I wonder what the penalties are for bogus cubans. Even the customs agents must laugh when they see these...


----------



## omowasu (Aug 9, 2006)

One of the nearby B&M's sells the fugazi glass 5-packs and 10-packs. Some have the "assortment" of sticks that look the exact same.


----------



## ToddziLLa (Oct 17, 2005)

I'll take a fiver of the 97 SLR As Julian!


----------



## montecristo#2 (May 29, 2006)

I guy who works across the hall from me just came back from a Western Pacific Cruise down to Mexico. He told me he bought a box of Cohibas from a liquor store and thought he got them for a good price. He paid $100 for the box. :hn :r 

The liquor store only sold Cohibas and Montecristos! :r :r :r 

I told him to bring one in for me so I could look at it. He said he had given most of them out already and had left the box with his sister. 

I probably shouldn't have done it, but I didn't want him making the same mistake twice, so I told him that they were 99.999% fake. He is not really a cigar smoker and gave them to his friends who are also not really cigar smokers, so no harm no foul. I told him they could still be very good cigars, just not real cohibas.

Maybe I shouldn't have told him, but I tried to be smooth about it.


----------



## Bubba -NJ (Dec 6, 2005)

I'd like to have an assortment glass top box for a reference . :ss


----------



## TMoneYNYY (Oct 6, 2006)

Bubba -NJ said:


> I'd like to have an assortment glass top box for a reference . :ss


I'll take one, too! I wonder if they're as good as Garcia y Vegas?!?!?!?!?!?!


----------



## WTucker999 (Jan 4, 2007)

pds said:


> I always thought it would be funny to have one of those as a joke. I just never had the stones to risk taking those across the border.

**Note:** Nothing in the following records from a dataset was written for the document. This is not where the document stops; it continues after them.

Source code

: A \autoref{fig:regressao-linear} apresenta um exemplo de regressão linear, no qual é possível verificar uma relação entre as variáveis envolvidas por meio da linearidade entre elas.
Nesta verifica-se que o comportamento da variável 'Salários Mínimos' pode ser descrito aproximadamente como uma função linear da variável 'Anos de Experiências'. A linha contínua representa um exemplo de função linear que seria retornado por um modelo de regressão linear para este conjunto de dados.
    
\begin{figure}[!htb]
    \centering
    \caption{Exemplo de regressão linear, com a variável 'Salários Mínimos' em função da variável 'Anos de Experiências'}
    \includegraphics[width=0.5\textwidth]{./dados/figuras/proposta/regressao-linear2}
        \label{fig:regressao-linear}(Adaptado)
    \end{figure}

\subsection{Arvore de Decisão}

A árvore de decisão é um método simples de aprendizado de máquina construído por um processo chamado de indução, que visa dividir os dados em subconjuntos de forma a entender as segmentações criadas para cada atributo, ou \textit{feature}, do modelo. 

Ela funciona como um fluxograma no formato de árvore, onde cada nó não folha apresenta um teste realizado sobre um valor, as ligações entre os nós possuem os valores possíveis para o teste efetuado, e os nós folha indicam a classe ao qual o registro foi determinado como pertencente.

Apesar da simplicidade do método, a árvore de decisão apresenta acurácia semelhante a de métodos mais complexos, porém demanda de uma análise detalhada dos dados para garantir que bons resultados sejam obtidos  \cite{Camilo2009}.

I'd like to have one and slide some real ISOMs in there...and then let my expert buddies make fun of 'em. :r


----------



## hermit11 (Oct 15, 2006)

U think the customs will let me pass through if I swich authentics in these boxes?:al


----------



## JJG (Oct 16, 2006)

hermit11 said:


> U think the customs will let me pass through if I swich authentics in these boxes?:al


I think you might me onto to something...


----------



## ATLHARP (May 3, 2005)

mmblz said:


> I'm in Mexico.
> I thought only Cohibas came in the glass-top 5-packs.
> Turns out almost everything does - Montecristo, Partagas, various E.L., etc.
> It's awesome!!!!
> ...


Wow and I thought I was only one! :hn

ATL


----------



## omowasu (Aug 9, 2006)

TMoneYNYY said:


> I'll take one, too! I wonder if they're as good as Garcia y Vegas?!?!?!?!?!?!


They probably are a Garcia Y Vegas with a fugazi band! :r

I actually smoked one out of a glass-top box once - knew it was fugazi, seller told me it was fugazi, and it was a churchill for 6.00.

It was awful. Minimal flavor, hard to keep lit - almost like a "sandwich" cigar from the bargain bin, but with a "reasonable" looking band. No one should keep these guys in business, but people do.


----------



## Ernesto Fan (Dec 7, 2006)




----------



## zemekone (Aug 1, 2004)

me and gabebdog1 always say we are gonna go down there pick up some glass tops and throw real stuff in there as bombs... :r


----------



## piperman (Sep 8, 2005)

Thats where I get all my Cubans, what are they not real...:r


----------



## luckybandit (Jul 9, 2006)

love your post



Ernesto Fan said:


>


----------